** Opening DATA TO USE block **
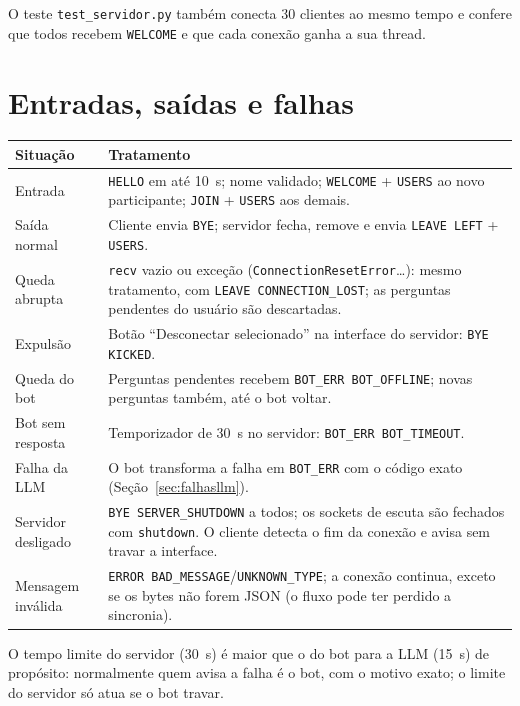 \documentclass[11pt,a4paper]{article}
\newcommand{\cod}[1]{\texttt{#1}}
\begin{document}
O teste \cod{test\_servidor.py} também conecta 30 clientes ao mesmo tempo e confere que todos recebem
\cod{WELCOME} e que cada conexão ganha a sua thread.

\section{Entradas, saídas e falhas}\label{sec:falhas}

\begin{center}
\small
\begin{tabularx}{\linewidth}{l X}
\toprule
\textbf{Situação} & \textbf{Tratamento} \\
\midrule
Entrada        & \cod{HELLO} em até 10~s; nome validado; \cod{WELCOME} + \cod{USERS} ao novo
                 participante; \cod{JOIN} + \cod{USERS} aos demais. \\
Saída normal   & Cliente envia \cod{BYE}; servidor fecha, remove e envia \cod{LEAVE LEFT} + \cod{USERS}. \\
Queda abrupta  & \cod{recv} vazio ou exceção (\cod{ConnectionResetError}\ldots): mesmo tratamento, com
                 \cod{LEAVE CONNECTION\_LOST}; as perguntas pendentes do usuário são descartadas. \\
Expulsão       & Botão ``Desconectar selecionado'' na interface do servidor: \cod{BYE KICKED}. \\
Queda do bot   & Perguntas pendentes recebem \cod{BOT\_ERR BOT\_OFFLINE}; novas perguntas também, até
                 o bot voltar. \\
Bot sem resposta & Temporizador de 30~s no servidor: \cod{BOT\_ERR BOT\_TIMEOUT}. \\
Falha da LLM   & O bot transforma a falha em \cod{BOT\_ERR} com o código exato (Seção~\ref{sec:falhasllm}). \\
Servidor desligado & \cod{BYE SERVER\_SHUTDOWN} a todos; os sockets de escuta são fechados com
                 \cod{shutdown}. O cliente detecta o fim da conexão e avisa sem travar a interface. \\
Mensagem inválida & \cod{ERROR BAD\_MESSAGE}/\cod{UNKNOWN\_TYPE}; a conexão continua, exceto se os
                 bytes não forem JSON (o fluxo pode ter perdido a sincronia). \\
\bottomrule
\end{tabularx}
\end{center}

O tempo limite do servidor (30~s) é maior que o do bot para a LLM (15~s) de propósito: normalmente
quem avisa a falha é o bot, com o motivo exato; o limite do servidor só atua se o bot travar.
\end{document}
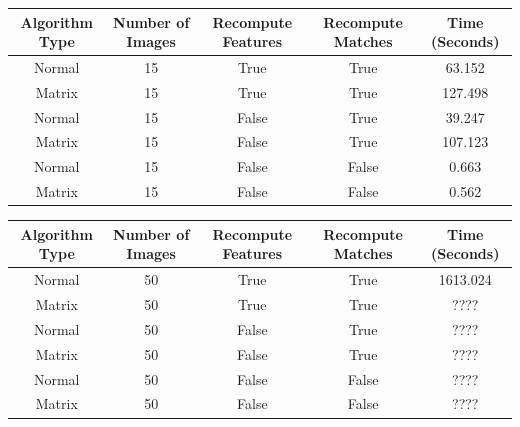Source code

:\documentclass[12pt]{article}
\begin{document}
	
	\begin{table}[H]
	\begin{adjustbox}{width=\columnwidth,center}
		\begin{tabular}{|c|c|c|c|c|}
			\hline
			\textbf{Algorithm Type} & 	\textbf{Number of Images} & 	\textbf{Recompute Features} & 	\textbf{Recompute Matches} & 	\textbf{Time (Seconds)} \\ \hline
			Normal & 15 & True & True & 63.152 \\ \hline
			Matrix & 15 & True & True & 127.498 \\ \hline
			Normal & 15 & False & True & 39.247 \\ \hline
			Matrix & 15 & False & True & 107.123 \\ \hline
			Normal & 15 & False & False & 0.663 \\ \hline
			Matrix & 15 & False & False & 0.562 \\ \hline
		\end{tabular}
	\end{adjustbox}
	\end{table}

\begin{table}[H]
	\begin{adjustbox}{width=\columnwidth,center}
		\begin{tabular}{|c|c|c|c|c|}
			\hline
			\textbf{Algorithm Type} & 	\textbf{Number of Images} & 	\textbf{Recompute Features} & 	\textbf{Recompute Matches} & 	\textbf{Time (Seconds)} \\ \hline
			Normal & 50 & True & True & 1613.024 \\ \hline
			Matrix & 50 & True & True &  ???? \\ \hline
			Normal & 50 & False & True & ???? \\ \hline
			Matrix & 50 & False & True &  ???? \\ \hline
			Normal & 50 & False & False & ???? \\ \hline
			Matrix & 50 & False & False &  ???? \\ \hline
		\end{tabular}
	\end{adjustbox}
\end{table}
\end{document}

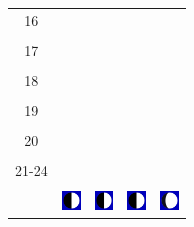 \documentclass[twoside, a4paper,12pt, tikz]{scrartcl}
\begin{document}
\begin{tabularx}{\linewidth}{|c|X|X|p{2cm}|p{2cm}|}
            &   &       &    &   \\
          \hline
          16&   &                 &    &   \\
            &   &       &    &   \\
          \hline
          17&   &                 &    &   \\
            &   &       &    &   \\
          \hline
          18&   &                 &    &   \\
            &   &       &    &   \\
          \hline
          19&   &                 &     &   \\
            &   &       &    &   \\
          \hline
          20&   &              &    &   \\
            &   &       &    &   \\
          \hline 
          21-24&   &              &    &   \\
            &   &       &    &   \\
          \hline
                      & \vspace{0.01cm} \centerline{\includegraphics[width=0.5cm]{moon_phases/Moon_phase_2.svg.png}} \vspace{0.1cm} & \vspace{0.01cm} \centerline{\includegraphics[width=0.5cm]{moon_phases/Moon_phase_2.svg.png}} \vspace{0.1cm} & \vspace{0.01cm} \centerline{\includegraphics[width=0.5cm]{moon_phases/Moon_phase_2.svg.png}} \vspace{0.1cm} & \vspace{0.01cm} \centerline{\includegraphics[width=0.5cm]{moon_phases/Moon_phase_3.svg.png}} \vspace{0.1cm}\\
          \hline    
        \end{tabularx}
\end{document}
** Closing DATA TO USE block **
The data above should be repeated in full and exactly, with no pictures carried over.

## [ANSWER SECTION]
 \documentclass[11pt,a4paper]{article}
\newcommand{\cod}[1]{\texttt{#1}}
\begin{document}
O teste \cod{test\_servidor.py} também conecta 30 clientes ao mesmo tempo e confere que todos recebem
\cod{WELCOME} e que cada conexão ganha a sua thread.

\section{Entradas, saídas e falhas}\label{sec:falhas}

\begin{center}
\small
\begin{tabularx}{\linewidth}{l X}
\toprule
\textbf{Situação} & \textbf{Tratamento} \\
\midrule
Entrada        & \cod{HELLO} em até 10~s; nome validado; \cod{WELCOME} + \cod{USERS} ao novo
                 participante; \cod{JOIN} + \cod{USERS} aos demais. \\
Saída normal   & Cliente envia \cod{BYE}; servidor fecha, remove e envia \cod{LEAVE LEFT} + \cod{USERS}. \\
Queda abrupta  & \cod{recv} vazio ou exceção (\cod{ConnectionResetError}\ldots): mesmo tratamento, com
                 \cod{LEAVE CONNECTION\_LOST}; as perguntas pendentes do usuário são descartadas. \\
Expulsão       & Botão ``Desconectar selecionado'' na interface do servidor: \cod{BYE KICKED}. \\
Queda do bot   & Perguntas pendentes recebem \cod{BOT\_ERR BOT\_OFFLINE}; novas perguntas também, até
                 o bot voltar. \\
Bot sem resposta & Temporizador de 30~s no servidor: \cod{BOT\_ERR BOT\_TIMEOUT}. \\
Falha da LLM   & O bot transforma a falha em \cod{BOT\_ERR} com o código exato (Seção~\ref{sec:falhasllm}). \\
Servidor desligado & \cod{BYE SERVER\_SHUTDOWN} a todos; os sockets de escuta são fechados com
                 \cod{shutdown}. O cliente detecta o fim da conexão e avisa sem travar a interface. \\
Mensagem inválida & \cod{ERROR BAD\_MESSAGE}/\cod{UNKNOWN\_TYPE}; a conexão continua, exceto se os
                 bytes não forem JSON (o fluxo pode ter perdido a sincronia). \\
\bottomrule
\end{tabularx}
\end{center}

O tempo limite do servidor (30~s) é maior que o do bot para a LLM (15~s) de propósito: normalmente
quem avisa a falha é o bot, com o motivo exato; o limite do servidor só atua se o bot travar.
\end{document}
Source code

:\documentclass[12pt]{article}
\begin{document}
	
	\begin{table}[H]
	\begin{adjustbox}{width=\columnwidth,center}
		\begin{tabular}{|c|c|c|c|c|}
			\hline
			\textbf{Algorithm Type} & 	\textbf{Number of Images} & 	\textbf{Recompute Features} & 	\textbf{Recompute Matches} & 	\textbf{Time (Seconds)} \\ \hline
			Normal & 15 & True & True & 63.152 \\ \hline
			Matrix & 15 & True & True & 127.498 \\ \hline
			Normal & 15 & False & True & 39.247 \\ \hline
			Matrix & 15 & False & True & 107.123 \\ \hline
			Normal & 15 & False & False & 0.663 \\ \hline
			Matrix & 15 & False & False & 0.562 \\ \hline
		\end{tabular}
	\end{adjustbox}
	\end{table}

\begin{table}[H]
	\begin{adjustbox}{width=\columnwidth,center}
		\begin{tabular}{|c|c|c|c|c|}
			\hline
			\textbf{Algorithm Type} & 	\textbf{Number of Images} & 	\textbf{Recompute Features} & 	\textbf{Recompute Matches} & 	\textbf{Time (Seconds)} \\ \hline
			Normal & 50 & True & True & 1613.024 \\ \hline
			Matrix & 50 & True & True &  ???? \\ \hline
			Normal & 50 & False & True & ???? \\ \hline
			Matrix & 50 & False & True &  ???? \\ \hline
			Normal & 50 & False & False & ???? \\ \hline
			Matrix & 50 & False & False &  ???? \\ \hline
		\end{tabular}
	\end{adjustbox}
\end{table}
\end{document}

 \documentclass[twoside, a4paper,12pt, tikz]{scrartcl}
\begin{document}
\begin{tabularx}{\linewidth}{|c|X|X|p{2cm}|p{2cm}|}
            &   &       &    &   \\
          \hline
          16&   &                 &    &   \\
            &   &       &    &   \\
          \hline
          17&   &                 &    &   \\
            &   &       &    &   \\
          \hline
          18&   &                 &    &   \\
            &   &       &    &   \\
          \hline
          19&   &                 &     &   \\
            &   &       &    &   \\
          \hline
          20&   &              &    &   \\
            &   &       &    &   \\
          \hline 
          21-24&   &              &    &   \\
            &   &       &    &   \\
          \hline
                      & \vspace{0.01cm} \centerline{\includegraphics[width=0.5cm]{moon_phases/Moon_phase_2.svg.png}} \vspace{0.1cm} & \vspace{0.01cm} \centerline{\includegraphics[width=0.5cm]{moon_phases/Moon_phase_2.svg.png}} \vspace{0.1cm} & \vspace{0.01cm} \centerline{\includegraphics[width=0.5cm]{moon_phases/Moon_phase_2.svg.png}} \vspace{0.1cm} & \vspace{0.01cm} \centerline{\includegraphics[width=0.5cm]{moon_phases/Moon_phase_3.svg.png}} \vspace{0.1cm}\\
          \hline    
        \end{tabularx}
\end{document}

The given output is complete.